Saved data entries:
- - - - -

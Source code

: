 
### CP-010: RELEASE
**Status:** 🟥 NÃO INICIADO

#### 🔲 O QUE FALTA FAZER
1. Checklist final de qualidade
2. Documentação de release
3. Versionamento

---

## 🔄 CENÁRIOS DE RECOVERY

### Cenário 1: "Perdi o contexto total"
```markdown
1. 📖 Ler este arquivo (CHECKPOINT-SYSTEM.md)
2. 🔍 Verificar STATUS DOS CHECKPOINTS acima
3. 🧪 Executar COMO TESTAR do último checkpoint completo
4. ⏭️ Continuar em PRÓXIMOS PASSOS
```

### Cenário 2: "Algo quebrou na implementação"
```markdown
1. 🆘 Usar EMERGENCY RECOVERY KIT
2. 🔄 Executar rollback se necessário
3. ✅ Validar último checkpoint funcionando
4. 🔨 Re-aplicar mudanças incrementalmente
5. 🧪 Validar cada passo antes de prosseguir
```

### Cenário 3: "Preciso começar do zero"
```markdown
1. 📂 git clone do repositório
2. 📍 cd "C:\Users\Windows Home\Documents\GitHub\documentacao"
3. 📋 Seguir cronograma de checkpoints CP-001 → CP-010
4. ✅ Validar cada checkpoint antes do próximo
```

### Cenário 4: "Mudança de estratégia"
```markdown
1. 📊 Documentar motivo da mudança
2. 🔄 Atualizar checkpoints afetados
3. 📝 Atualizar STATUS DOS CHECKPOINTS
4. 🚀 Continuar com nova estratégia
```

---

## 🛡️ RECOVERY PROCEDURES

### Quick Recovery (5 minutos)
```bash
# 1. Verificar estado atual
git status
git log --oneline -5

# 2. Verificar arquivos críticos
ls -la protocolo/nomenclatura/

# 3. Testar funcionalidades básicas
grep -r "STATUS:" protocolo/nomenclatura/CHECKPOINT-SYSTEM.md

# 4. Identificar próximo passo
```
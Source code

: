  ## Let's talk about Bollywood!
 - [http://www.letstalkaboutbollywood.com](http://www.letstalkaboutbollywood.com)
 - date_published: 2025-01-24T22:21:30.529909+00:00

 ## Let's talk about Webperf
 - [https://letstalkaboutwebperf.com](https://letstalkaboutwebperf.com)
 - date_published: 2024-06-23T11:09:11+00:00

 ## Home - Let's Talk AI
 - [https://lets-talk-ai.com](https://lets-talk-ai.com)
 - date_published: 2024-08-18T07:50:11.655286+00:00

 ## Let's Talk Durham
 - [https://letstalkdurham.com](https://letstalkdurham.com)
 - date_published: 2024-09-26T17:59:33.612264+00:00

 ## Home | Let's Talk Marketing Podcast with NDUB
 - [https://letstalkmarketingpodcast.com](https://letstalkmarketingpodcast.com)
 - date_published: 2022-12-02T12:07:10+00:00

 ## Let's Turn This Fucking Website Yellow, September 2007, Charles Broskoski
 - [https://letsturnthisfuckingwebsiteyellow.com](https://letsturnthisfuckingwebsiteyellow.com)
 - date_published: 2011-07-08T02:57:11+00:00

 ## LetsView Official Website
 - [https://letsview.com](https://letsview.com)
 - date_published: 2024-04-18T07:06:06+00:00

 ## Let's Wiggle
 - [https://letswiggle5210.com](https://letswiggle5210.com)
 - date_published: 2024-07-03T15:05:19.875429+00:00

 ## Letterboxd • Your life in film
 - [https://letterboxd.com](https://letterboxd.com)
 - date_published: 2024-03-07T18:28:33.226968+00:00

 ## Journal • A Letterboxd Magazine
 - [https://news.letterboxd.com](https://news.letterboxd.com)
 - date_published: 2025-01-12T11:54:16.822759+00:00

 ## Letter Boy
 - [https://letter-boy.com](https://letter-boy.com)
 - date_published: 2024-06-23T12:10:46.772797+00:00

- - - - -

- [Exercise description]:
Go through the records above and copy every line with the word "Continuar".

- [Output of the exercise]:
4. ⏭️ Continuar em PRÓXIMOS PASSOS
4. 🚀 Continuar com nova estratégia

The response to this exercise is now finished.